What to Book: Jessi Hempel is well known in tech circles as a reporter and podcast host. But her excellent writing and incisive, honest storytelling reaches new heights in her memoir about her family’s transformation, with almost all of them embracing their queer identities. The book also has the title of the year: The Family Outing. Publishers Weekly nails the review: “Eloquent, intricately woven … a deeply moving portrait of generational trauma and painstaking repair. This interrogation of familial fissures and bonds radiates with empathy and grace.” I’ve been waiting to share this one with you for a while. You’ll be hooked from the first page.

+ What to Pod: He’s arguably the most powerful person in the world, and yet we know almost nothing about him. This eight-part series aims to changes that with the epic story of Xi Jinping’s turbulent past, how he has changed China, and how he is trying to change the world. I started this last night and it’s really good. The Prince: Searching for Xi Jinping.
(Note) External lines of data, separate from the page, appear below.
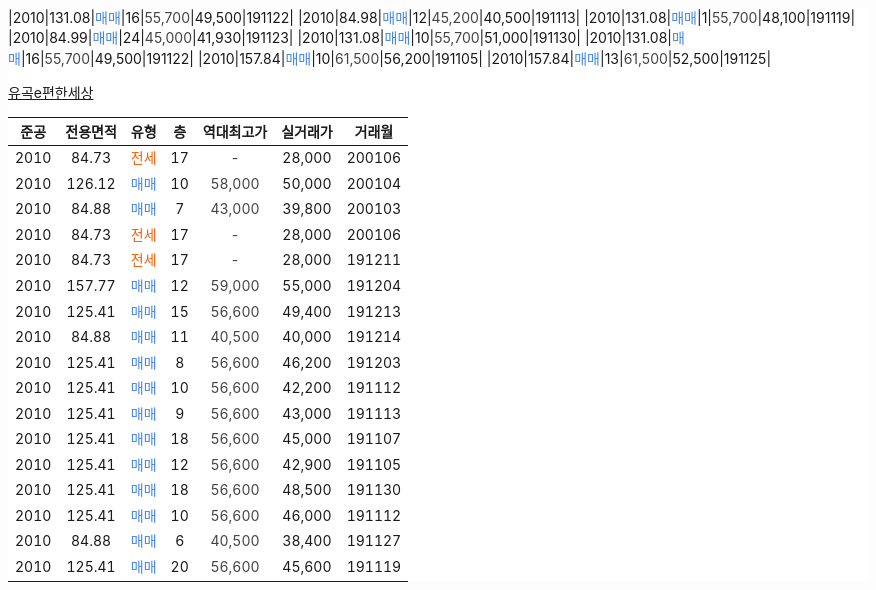 |2010|131.08|<span style="color:#4285f3">매매</span>|16|<span style="color:#444444">55,700</span>|49,500|191122|
|2010|84.98|<span style="color:#4285f3">매매</span>|12|<span style="color:#444444">45,200</span>|40,500|191113|
|2010|131.08|<span style="color:#4285f3">매매</span>|1|<span style="color:#444444">55,700</span>|48,100|191119|
|2010|84.99|<span style="color:#4285f3">매매</span>|24|<span style="color:#444444">45,000</span>|41,930|191123|
|2010|131.08|<span style="color:#4285f3">매매</span>|10|<span style="color:#444444">55,700</span>|51,000|191130|
|2010|131.08|<span style="color:#4285f3">매매</span>|16|<span style="color:#444444">55,700</span>|49,500|191122|
|2010|157.84|<span style="color:#4285f3">매매</span>|10|<span style="color:#444444">61,500</span>|56,200|191105|
|2010|157.84|<span style="color:#4285f3">매매</span>|13|<span style="color:#444444">61,500</span>|52,500|191125|


<script async src="//pagead2.googlesyndication.com/pagead/js/adsbygoogle.js"></script>

<ins class="adsbygoogle"
     style="display:block"
     data-ad-client="ca-pub-2446590836940007"
     data-ad-slot="1659523306"
     data-ad-format="auto"
     data-full-width-responsive="true"></ins>
<script>
(adsbygoogle = window.adsbygoogle || []).push({});
</script>


[유곡e편한세상](https://search.naver.com/search.naver?query=%EC%9A%B8%EC%82%B0%EA%B4%91%EC%97%AD%EC%8B%9C+%EC%A4%91%EA%B5%AC+%EC%9C%A0%EA%B3%A1%EB%8F%99+%EC%9C%A0%EA%B3%A1e%ED%8E%B8%ED%95%9C%EC%84%B8%EC%83%81)

|준공|전용면적|유형|층|역대최고가|실거래가|거래월|
|:---:|:---:|:---:|:---:|:---:|:---:|:---:|
|2010|84.73|<span style="color:#ff5a00">전세</span>|17|<span style="color:#444444">-</span>|28,000|200106|
|2010|126.12|<span style="color:#4285f3">매매</span>|10|<span style="color:#444444">58,000</span>|50,000|200104|
|2010|84.88|<span style="color:#4285f3">매매</span>|7|<span style="color:#444444">43,000</span>|39,800|200103|
|2010|84.73|<span style="color:#ff5a00">전세</span>|17|<span style="color:#444444">-</span>|28,000|200106|
|2010|84.73|<span style="color:#ff5a00">전세</span>|17|<span style="color:#444444">-</span>|28,000|191211|
|2010|157.77|<span style="color:#4285f3">매매</span>|12|<span style="color:#444444">59,000</span>|55,000|191204|
|2010|125.41|<span style="color:#4285f3">매매</span>|15|<span style="color:#444444">56,600</span>|49,400|191213|
|2010|84.88|<span style="color:#4285f3">매매</span>|11|<span style="color:#444444">40,500</span>|40,000|191214|
|2010|125.41|<span style="color:#4285f3">매매</span>|8|<span style="color:#444444">56,600</span>|46,200|191203|
|2010|125.41|<span style="color:#4285f3">매매</span>|10|<span style="color:#444444">56,600</span>|42,200|191112|
|2010|125.41|<span style="color:#4285f3">매매</span>|9|<span style="color:#444444">56,600</span>|43,000|191113|
|2010|125.41|<span style="color:#4285f3">매매</span>|18|<span style="color:#444444">56,600</span>|45,000|191107|
|2010|125.41|<span style="color:#4285f3">매매</span>|12|<span style="color:#444444">56,600</span>|42,900|191105|
|2010|125.41|<span style="color:#4285f3">매매</span>|18|<span style="color:#444444">56,600</span>|48,500|191130|
|2010|125.41|<span style="color:#4285f3">매매</span>|10|<span style="color:#444444">56,600</span>|46,000|191112|
|2010|84.88|<span style="color:#4285f3">매매</span>|6|<span style="color:#444444">40,500</span>|38,400|191127|
|2010|125.41|<span style="color:#4285f3">매매</span>|20|<span style="color:#444444">56,600</span>|45,600|191119|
+ What to Hear: “I got a little Teac four-track cassette machine, and I said, I’m gonna record these songs, and if they sound good with just me doin’ ’em, then I’ll teach ’em to the band. I could sing and play the guitar, and then I had two tracks to do somethin’ else, like overdub a guitar or add a harmony. It was just gonna be a demo. Then I had a little Echoplex that I mixed through, and that was it. And that was the tape that became the record. It’s amazing that it got there, ’cause I was carryin’ that cassette around with me in my pocket without a case for a couple of weeks, just draggin’ it around. Finally, we realized, ‘Uh-oh, that’s the album.'” The only thing more incredible than the story of Bruce Springsteen recording Nebraska on a four track at home is the fact that for the past four decades the world has had access the audible poetry in its raw and original form. Forty years ago today, Bruce released Nebraska.